DATA FOR THIS EXERCISE

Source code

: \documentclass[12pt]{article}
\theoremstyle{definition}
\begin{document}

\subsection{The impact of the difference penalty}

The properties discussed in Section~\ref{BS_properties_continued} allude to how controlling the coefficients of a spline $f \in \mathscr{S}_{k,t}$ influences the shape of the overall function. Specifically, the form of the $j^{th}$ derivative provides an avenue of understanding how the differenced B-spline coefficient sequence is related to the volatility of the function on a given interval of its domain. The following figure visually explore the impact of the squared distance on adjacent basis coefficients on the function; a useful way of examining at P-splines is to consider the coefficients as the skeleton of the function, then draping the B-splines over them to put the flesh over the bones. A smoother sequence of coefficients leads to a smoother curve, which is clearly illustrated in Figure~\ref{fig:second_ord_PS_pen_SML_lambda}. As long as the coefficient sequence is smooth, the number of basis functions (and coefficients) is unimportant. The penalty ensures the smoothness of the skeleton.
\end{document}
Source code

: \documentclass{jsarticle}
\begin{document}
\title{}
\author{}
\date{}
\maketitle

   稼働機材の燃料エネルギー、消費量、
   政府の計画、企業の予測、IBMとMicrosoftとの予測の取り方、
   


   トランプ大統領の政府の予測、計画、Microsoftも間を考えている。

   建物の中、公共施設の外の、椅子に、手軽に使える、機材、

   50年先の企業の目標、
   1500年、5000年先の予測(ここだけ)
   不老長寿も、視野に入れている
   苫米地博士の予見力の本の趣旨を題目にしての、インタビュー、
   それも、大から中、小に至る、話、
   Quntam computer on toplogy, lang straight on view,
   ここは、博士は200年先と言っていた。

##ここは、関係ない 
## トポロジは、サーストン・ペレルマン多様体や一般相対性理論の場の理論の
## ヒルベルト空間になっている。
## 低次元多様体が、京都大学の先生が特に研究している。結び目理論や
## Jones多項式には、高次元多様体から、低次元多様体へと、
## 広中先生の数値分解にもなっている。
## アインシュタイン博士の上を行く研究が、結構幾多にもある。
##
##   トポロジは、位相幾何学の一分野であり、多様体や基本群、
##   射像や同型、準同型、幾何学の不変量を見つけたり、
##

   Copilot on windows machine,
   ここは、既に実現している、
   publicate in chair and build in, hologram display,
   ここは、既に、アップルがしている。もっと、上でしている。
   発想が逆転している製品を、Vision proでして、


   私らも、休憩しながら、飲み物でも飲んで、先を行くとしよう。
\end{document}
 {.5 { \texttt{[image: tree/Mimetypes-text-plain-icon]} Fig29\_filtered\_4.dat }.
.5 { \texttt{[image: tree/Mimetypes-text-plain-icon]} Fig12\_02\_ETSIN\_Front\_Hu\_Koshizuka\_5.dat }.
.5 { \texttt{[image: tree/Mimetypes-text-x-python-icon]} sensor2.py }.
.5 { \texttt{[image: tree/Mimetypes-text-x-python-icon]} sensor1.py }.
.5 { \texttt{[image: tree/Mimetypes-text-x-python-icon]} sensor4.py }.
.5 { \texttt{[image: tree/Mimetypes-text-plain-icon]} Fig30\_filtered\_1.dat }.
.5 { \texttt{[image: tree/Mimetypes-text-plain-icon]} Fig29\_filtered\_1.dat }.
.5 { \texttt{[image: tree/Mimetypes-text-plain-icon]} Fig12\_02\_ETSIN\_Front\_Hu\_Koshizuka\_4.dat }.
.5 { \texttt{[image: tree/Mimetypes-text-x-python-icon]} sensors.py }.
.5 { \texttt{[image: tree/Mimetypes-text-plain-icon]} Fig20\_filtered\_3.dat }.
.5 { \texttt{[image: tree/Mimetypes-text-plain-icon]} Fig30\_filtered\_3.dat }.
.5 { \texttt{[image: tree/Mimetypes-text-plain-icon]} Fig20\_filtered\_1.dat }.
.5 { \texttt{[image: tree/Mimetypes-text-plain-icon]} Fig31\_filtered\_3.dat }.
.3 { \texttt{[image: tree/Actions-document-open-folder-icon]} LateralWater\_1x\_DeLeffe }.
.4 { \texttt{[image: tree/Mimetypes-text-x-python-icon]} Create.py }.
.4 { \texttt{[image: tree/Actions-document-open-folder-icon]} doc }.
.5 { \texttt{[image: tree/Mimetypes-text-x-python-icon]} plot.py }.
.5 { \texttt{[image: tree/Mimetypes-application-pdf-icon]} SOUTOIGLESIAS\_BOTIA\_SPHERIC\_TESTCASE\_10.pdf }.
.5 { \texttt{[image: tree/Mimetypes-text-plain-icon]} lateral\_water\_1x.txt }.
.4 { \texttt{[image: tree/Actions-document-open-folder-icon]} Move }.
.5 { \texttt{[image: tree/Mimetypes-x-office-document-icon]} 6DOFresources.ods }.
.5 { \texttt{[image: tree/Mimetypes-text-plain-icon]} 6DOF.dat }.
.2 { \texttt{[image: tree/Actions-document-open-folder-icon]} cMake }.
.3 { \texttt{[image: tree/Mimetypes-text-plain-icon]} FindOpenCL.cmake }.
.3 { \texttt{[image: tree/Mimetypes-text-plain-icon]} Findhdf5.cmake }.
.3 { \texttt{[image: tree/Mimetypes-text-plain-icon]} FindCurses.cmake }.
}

TASK INSTRUCTIONS
Each line of the data must be retyped exactly.

TASK RESPONSE
Source code

: \documentclass[12pt]{article}
\theoremstyle{definition}
\begin{document}

\subsection{The impact of the difference penalty}

The properties discussed in Section~\ref{BS_properties_continued} allude to how controlling the coefficients of a spline $f \in \mathscr{S}_{k,t}$ influences the shape of the overall function. Specifically, the form of the $j^{th}$ derivative provides an avenue of understanding how the differenced B-spline coefficient sequence is related to the volatility of the function on a given interval of its domain. The following figure visually explore the impact of the squared distance on adjacent basis coefficients on the function; a useful way of examining at P-splines is to consider the coefficients as the skeleton of the function, then draping the B-splines over them to put the flesh over the bones. A smoother sequence of coefficients leads to a smoother curve, which is clearly illustrated in Figure~\ref{fig:second_ord_PS_pen_SML_lambda}. As long as the coefficient sequence is smooth, the number of basis functions (and coefficients) is unimportant. The penalty ensures the smoothness of the skeleton.
\end{document}
Source code

: \documentclass{jsarticle}
\begin{document}
\title{}
\author{}
\date{}
\maketitle

   稼働機材の燃料エネルギー、消費量、
   政府の計画、企業の予測、IBMとMicrosoftとの予測の取り方、
   


   トランプ大統領の政府の予測、計画、Microsoftも間を考えている。

   建物の中、公共施設の外の、椅子に、手軽に使える、機材、

   50年先の企業の目標、
   1500年、5000年先の予測(ここだけ)
   不老長寿も、視野に入れている
   苫米地博士の予見力の本の趣旨を題目にしての、インタビュー、
   それも、大から中、小に至る、話、
   Quntam computer on toplogy, lang straight on view,
   ここは、博士は200年先と言っていた。

##ここは、関係ない 
## トポロジは、サーストン・ペレルマン多様体や一般相対性理論の場の理論の
## ヒルベルト空間になっている。
## 低次元多様体が、京都大学の先生が特に研究している。結び目理論や
## Jones多項式には、高次元多様体から、低次元多様体へと、
## 広中先生の数値分解にもなっている。
## アインシュタイン博士の上を行く研究が、結構幾多にもある。
##
##   トポロジは、位相幾何学の一分野であり、多様体や基本群、
##   射像や同型、準同型、幾何学の不変量を見つけたり、
##

   Copilot on windows machine,
   ここは、既に実現している、
   publicate in chair and build in, hologram display,
   ここは、既に、アップルがしている。もっと、上でしている。
   発想が逆転している製品を、Vision proでして、


   私らも、休憩しながら、飲み物でも飲んで、先を行くとしよう。
\end{document}
 {.5 { \texttt{[image: tree/Mimetypes-text-plain-icon]} Fig29\_filtered\_4.dat }.
.5 { \texttt{[image: tree/Mimetypes-text-plain-icon]} Fig12\_02\_ETSIN\_Front\_Hu\_Koshizuka\_5.dat }.
.5 { \texttt{[image: tree/Mimetypes-text-x-python-icon]} sensor2.py }.
.5 { \texttt{[image: tree/Mimetypes-text-x-python-icon]} sensor1.py }.
.5 { \texttt{[image: tree/Mimetypes-text-x-python-icon]} sensor4.py }.
.5 { \texttt{[image: tree/Mimetypes-text-plain-icon]} Fig30\_filtered\_1.dat }.
.5 { \texttt{[image: tree/Mimetypes-text-plain-icon]} Fig29\_filtered\_1.dat }.
.5 { \texttt{[image: tree/Mimetypes-text-plain-icon]} Fig12\_02\_ETSIN\_Front\_Hu\_Koshizuka\_4.dat }.
.5 { \texttt{[image: tree/Mimetypes-text-x-python-icon]} sensors.py }.
.5 { \texttt{[image: tree/Mimetypes-text-plain-icon]} Fig20\_filtered\_3.dat }.
.5 { \texttt{[image: tree/Mimetypes-text-plain-icon]} Fig30\_filtered\_3.dat }.
.5 { \texttt{[image: tree/Mimetypes-text-plain-icon]} Fig20\_filtered\_1.dat }.
.5 { \texttt{[image: tree/Mimetypes-text-plain-icon]} Fig31\_filtered\_3.dat }.
.3 { \texttt{[image: tree/Actions-document-open-folder-icon]} LateralWater\_1x\_DeLeffe }.
.4 { \texttt{[image: tree/Mimetypes-text-x-python-icon]} Create.py }.
.4 { \texttt{[image: tree/Actions-document-open-folder-icon]} doc }.
.5 { \texttt{[image: tree/Mimetypes-text-x-python-icon]} plot.py }.
.5 { \texttt{[image: tree/Mimetypes-application-pdf-icon]} SOUTOIGLESIAS\_BOTIA\_SPHERIC\_TESTCASE\_10.pdf }.
.5 { \texttt{[image: tree/Mimetypes-text-plain-icon]} lateral\_water\_1x.txt }.
.4 { \texttt{[image: tree/Actions-document-open-folder-icon]} Move }.
.5 { \texttt{[image: tree/Mimetypes-x-office-document-icon]} 6DOFresources.ods }.
.5 { \texttt{[image: tree/Mimetypes-text-plain-icon]} 6DOF.dat }.
.2 { \texttt{[image: tree/Actions-document-open-folder-icon]} cMake }.
.3 { \texttt{[image: tree/Mimetypes-text-plain-icon]} FindOpenCL.cmake }.
.3 { \texttt{[image: tree/Mimetypes-text-plain-icon]} Findhdf5.cmake }.
.3 { \texttt{[image: tree/Mimetypes-text-plain-icon]} FindCurses.cmake }.
}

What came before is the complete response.